Salt Lake City surprised me by how close the wild is. We flew in over the enormous pale sheet of the Great Salt Lake, and by the time we’d checked in and walked a few blocks, I kept stopping mid-sentence because the Wasatch Mountains stand up at the end of nearly every street, so abrupt and so high they seem painted onto the sky. Lia said it felt like a city that had been dropped, gently, into a bowl of mountains. That first evening the peaks caught the last light and went rose-gold above the grid, and I understood at once why the pioneers, after a thousand hard miles, looked at this valley and said, this is the place.

Temple Square and the Pioneer Grid

The city radiates outward from Temple Square, and every address in Salt Lake counts its distance from that one corner — an oddly logical grid that makes the place impossible to get lost in. We walked the square in the morning, the granite Salt Lake Temple with its six spires taking forty years to build, and slipped into the domed Tabernacle where a volunteer dropped a pin from the pulpit and we heard it clearly from the back row, the acoustics are that famous. Whatever your feelings about the faith that founded the city, the sheer will of it — hauling this all out of the desert by handcart — is impossible not to respect.

The granite spires of the Salt Lake Temple rising above the gardens of Temple Square

The Canyons at the City’s Edge

What makes Salt Lake unlike any other American capital is how fast you can leave it. We drove up Big Cottonwood Canyon after breakfast, and within thirty minutes the city was gone and we were among aspens and granite, the road switchbacking toward ski resorts that hold some of the driest powder on earth. In summer the same canyons open into wildflower meadows and alpine lakes; we hiked to one, ate our sandwiches on a slab of warm rock, and were back downtown for dinner. Little Cottonwood, its neighbour, is walled by the sheer granite that built the temple — the quarry scars still visible high on the cliffs.

A winding road climbing through granite cliffs and pines in Big Cottonwood Canyon near Salt Lake City

The Lake and the Salt Flats

No visit is complete without the strange, briny lake itself. We drove out to Antelope Island in the late afternoon, a causeway running straight across the shallows to a bare hump of land where bison graze and the water is too salty for anything but brine shrimp and clouds of birds. The lake has no outlet, so it simply concentrates, and floating in it is like floating in nothing — you cannot sink.

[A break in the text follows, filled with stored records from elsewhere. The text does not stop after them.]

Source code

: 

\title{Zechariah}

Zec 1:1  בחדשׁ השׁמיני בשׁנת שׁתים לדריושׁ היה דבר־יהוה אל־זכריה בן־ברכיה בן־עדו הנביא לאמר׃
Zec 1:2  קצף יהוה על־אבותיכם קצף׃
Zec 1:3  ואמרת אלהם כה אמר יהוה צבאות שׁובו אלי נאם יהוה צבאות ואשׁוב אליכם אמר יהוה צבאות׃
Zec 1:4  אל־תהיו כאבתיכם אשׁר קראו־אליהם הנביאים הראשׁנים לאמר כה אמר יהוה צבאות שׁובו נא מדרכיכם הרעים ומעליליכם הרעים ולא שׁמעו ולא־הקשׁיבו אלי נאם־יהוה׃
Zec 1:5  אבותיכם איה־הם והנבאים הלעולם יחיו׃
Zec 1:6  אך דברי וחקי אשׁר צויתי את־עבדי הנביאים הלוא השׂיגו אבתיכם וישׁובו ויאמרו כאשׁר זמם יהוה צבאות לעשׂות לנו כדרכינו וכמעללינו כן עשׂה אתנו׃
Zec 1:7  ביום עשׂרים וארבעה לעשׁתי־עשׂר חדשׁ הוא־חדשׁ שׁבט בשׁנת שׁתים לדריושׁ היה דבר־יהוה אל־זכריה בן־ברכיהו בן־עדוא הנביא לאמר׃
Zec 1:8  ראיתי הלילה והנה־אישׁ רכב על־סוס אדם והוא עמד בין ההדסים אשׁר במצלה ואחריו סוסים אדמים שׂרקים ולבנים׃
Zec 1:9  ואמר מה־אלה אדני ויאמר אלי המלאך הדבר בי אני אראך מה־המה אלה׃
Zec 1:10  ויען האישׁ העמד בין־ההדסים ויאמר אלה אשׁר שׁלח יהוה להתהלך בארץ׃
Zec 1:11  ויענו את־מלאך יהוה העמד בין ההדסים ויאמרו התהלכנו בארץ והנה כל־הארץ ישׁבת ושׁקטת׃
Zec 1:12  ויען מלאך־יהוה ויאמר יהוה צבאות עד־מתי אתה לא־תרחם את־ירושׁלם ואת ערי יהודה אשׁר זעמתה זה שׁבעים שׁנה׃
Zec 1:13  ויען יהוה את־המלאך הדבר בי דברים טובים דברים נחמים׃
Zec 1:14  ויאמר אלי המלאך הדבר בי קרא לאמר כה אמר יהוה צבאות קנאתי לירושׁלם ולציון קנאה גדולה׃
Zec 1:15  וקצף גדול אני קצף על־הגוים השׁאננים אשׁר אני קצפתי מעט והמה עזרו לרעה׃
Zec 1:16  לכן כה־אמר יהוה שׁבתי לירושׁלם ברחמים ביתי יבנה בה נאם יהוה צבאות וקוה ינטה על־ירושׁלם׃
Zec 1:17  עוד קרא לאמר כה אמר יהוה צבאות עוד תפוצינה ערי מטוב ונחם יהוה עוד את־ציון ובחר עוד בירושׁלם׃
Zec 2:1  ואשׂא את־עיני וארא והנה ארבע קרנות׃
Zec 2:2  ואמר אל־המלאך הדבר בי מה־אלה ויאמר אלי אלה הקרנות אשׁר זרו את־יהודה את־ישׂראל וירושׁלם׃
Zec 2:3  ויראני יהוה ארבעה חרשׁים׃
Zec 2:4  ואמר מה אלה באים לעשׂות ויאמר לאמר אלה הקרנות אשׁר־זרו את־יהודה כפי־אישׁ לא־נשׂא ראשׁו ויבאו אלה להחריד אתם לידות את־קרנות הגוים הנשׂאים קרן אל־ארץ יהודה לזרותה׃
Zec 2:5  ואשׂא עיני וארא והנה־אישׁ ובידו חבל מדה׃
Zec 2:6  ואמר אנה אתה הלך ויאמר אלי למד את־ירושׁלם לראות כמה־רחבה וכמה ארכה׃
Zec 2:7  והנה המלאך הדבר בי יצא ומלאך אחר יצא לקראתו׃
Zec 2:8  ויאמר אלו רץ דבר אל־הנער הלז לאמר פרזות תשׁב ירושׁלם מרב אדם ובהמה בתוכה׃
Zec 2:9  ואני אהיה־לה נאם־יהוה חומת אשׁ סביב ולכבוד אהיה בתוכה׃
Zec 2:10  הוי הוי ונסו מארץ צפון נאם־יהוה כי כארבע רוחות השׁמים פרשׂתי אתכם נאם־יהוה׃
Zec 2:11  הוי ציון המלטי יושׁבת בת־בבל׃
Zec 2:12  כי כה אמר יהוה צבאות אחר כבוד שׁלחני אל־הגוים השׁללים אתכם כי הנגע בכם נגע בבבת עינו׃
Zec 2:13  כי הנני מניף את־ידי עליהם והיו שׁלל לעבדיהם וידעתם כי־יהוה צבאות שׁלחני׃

The far horizon dissolves where the pale flats meet the pale sky, and Lia and I stood on the shore in a silence broken only by wind and the cries of gulls, the mountains a distant blue line behind us.

Bison grazing on Antelope Island with the pale water of the Great Salt Lake and distant mountains beyond

Getting There

Salt Lake City International Airport is a major western hub with a light-rail line running straight into downtown in twenty minutes, and it is genuinely one of the easiest big-city airports I know. The city makes an ideal base: the ski resorts of the Cottonwood canyons are under an hour away, and Utah’s red-rock parks — Arches, Capitol Reef, Zion — lie within a half-day’s drive south. Winter is for powder and spring for the mountains greening up; summer days can bake in the valley but the canyons stay cool. We stayed three nights and used every one of them to go somewhere different, which is exactly what this city is built for.